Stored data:
▬▬▬▬▬▬▬▬▬▬
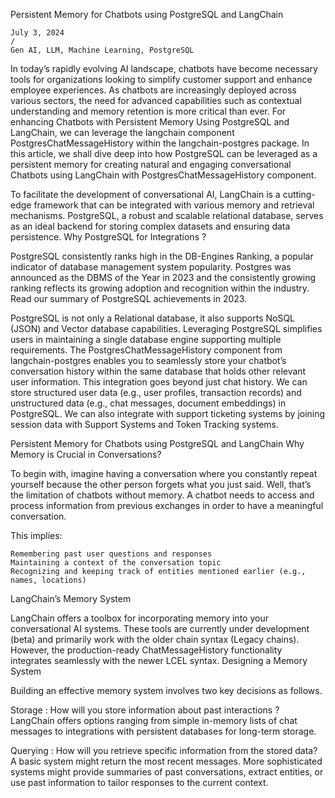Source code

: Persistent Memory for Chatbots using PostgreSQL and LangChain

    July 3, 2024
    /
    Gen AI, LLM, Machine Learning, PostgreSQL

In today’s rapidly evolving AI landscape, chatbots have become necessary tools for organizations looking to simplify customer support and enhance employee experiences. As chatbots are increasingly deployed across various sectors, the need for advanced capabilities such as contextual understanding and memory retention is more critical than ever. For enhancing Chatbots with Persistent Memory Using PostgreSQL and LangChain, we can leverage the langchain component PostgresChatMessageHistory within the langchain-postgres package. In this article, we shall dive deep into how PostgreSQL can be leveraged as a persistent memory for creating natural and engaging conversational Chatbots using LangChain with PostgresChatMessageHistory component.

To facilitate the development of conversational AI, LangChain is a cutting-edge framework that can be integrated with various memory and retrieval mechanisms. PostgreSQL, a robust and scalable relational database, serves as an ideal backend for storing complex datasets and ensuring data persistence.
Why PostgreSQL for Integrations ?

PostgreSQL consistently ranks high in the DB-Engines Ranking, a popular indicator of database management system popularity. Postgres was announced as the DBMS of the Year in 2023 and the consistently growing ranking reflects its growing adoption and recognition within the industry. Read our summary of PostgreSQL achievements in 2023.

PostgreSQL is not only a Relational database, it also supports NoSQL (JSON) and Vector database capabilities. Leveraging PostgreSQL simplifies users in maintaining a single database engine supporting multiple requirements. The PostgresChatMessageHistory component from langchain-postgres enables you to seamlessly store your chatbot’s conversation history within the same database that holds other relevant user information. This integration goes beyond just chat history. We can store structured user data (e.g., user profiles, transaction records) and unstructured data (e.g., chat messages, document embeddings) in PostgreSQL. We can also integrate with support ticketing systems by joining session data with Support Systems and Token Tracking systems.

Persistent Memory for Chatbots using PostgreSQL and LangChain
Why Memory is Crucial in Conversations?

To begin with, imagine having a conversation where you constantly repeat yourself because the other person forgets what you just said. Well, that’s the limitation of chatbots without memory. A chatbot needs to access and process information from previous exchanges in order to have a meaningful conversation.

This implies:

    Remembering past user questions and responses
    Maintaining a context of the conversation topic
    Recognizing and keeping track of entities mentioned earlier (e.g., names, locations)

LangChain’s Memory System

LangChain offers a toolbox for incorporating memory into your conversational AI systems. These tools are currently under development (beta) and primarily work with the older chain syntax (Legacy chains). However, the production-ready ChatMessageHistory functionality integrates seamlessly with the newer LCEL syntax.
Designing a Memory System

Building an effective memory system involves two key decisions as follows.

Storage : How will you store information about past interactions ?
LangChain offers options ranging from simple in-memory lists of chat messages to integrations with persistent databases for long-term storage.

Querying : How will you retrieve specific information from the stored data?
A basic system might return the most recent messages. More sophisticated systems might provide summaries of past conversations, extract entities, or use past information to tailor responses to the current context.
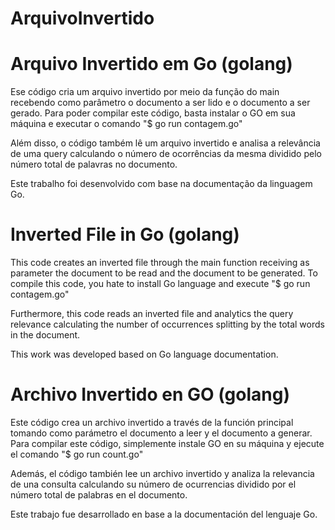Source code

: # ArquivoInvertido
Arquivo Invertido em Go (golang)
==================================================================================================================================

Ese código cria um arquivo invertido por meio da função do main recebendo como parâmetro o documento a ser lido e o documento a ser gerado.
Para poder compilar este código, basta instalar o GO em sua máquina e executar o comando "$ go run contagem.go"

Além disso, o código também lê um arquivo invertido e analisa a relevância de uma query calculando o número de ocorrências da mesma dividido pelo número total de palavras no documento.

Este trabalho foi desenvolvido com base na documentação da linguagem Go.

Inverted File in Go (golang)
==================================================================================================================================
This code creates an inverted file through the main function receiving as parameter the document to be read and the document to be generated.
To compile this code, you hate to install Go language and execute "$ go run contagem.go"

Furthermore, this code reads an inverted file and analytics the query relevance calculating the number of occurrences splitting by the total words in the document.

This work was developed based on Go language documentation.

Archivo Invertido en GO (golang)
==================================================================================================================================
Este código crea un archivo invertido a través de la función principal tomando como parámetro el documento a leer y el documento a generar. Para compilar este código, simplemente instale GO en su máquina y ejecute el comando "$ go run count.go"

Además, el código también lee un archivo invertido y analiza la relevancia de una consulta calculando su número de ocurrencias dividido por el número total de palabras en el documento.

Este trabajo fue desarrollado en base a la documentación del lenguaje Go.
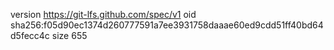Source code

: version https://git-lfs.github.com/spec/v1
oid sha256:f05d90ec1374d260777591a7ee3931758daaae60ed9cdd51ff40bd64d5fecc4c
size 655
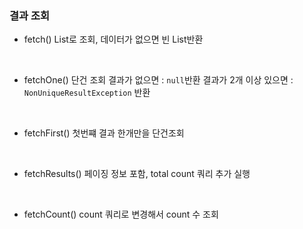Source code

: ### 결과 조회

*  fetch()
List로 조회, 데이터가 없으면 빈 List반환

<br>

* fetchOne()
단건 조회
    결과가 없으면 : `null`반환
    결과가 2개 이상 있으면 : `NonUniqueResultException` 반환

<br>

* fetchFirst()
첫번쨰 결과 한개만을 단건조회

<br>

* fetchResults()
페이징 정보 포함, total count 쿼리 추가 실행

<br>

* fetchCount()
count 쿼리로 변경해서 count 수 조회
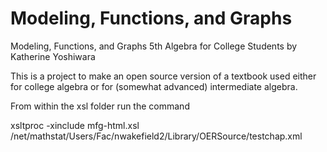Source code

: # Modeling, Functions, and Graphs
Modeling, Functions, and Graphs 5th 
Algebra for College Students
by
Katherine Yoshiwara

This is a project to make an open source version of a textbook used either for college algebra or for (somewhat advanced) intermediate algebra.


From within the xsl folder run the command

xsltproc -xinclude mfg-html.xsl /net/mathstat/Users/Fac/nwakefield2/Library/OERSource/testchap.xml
▬▬▬▬▬▬▬▬▬▬
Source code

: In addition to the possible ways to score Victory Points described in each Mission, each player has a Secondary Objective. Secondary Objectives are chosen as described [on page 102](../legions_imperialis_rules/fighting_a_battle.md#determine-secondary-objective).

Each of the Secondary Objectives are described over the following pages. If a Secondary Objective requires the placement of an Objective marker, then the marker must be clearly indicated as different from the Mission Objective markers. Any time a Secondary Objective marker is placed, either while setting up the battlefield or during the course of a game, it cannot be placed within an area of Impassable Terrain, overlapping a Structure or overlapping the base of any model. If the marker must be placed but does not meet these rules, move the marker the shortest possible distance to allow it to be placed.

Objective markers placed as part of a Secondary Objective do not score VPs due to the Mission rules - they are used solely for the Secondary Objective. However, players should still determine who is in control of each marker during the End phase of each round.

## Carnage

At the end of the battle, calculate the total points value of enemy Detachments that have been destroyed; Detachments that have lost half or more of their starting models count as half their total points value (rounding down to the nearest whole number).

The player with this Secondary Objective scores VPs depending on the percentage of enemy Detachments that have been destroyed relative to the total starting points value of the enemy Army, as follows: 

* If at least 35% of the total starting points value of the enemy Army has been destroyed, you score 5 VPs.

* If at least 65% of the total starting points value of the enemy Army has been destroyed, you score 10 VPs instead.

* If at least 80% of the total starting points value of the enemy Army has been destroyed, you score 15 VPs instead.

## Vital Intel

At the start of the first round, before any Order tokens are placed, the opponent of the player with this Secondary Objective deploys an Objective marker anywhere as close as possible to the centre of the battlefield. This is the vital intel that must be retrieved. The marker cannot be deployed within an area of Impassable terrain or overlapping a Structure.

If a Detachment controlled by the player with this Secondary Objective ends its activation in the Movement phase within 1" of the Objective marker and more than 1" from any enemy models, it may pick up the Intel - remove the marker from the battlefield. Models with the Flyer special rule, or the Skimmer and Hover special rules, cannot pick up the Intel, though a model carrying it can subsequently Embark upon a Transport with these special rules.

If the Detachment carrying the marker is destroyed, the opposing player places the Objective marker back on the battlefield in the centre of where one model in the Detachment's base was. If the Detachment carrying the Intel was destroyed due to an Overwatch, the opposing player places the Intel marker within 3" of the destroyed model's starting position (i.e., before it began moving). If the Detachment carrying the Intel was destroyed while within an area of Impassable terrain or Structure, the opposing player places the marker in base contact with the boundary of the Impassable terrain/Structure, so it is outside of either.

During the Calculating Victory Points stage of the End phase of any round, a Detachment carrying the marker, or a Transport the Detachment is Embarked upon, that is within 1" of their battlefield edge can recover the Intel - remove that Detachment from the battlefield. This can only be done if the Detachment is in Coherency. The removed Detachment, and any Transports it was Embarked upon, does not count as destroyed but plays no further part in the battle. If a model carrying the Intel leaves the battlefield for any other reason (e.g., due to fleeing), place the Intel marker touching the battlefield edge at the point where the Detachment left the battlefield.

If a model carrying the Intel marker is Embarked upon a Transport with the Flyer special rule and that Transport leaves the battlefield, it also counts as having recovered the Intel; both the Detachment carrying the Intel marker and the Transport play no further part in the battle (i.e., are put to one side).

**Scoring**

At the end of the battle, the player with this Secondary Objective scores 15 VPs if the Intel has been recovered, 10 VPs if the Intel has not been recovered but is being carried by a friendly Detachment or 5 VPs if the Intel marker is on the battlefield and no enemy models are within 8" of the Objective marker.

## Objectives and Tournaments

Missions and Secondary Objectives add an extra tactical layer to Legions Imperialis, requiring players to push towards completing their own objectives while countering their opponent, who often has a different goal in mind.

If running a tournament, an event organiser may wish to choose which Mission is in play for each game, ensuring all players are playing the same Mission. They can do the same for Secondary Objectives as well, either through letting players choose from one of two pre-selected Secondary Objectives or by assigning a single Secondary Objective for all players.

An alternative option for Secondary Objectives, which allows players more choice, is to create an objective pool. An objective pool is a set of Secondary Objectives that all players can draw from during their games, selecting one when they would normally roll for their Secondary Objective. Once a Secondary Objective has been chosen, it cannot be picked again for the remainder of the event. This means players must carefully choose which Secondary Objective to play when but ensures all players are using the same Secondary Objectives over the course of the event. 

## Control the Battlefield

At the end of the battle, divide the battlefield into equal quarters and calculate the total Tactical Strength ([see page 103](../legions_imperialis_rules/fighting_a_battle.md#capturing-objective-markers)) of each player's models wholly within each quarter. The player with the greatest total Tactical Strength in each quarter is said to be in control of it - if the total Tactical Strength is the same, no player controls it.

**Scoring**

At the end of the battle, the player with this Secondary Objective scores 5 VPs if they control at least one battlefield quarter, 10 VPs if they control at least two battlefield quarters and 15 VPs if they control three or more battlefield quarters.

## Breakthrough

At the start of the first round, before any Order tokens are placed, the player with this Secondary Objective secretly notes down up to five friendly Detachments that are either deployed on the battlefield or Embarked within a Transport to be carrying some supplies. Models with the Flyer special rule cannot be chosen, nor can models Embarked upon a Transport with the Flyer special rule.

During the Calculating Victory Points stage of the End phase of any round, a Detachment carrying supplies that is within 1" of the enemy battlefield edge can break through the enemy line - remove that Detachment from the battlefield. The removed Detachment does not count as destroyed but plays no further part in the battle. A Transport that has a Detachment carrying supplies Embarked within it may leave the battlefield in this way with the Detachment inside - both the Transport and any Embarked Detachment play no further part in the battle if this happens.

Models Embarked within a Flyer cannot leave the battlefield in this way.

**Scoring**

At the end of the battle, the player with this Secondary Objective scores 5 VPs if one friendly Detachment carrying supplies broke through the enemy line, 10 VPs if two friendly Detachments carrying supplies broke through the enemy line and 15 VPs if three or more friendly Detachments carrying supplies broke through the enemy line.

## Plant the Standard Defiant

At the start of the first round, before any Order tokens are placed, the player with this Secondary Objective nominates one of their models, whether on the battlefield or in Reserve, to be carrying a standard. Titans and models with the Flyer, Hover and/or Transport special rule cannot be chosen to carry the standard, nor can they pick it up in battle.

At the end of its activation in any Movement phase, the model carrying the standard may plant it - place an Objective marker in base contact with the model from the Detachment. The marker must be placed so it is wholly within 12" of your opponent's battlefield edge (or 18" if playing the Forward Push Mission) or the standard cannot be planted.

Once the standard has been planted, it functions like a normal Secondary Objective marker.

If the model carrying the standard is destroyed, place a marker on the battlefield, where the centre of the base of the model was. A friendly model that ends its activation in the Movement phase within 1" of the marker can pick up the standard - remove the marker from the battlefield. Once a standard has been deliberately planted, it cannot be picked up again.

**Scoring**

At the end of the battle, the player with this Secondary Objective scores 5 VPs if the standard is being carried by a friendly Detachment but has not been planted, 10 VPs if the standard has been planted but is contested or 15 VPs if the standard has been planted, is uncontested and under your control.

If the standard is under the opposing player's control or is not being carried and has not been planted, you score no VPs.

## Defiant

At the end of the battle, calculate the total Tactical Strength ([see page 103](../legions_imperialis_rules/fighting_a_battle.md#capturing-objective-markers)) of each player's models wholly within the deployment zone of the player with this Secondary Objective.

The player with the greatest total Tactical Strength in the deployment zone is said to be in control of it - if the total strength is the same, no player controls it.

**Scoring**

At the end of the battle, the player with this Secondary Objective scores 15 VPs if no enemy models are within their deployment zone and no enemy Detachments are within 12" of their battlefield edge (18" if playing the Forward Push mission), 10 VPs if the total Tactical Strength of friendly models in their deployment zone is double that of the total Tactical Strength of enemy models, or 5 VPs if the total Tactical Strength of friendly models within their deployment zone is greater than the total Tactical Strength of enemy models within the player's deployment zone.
▬▬▬▬▬▬▬▬▬▬
● What the task asks
Find every line above that contains the word "Defiant", and return each one.

● Exercise result
## Plant the Standard Defiant
## Defiant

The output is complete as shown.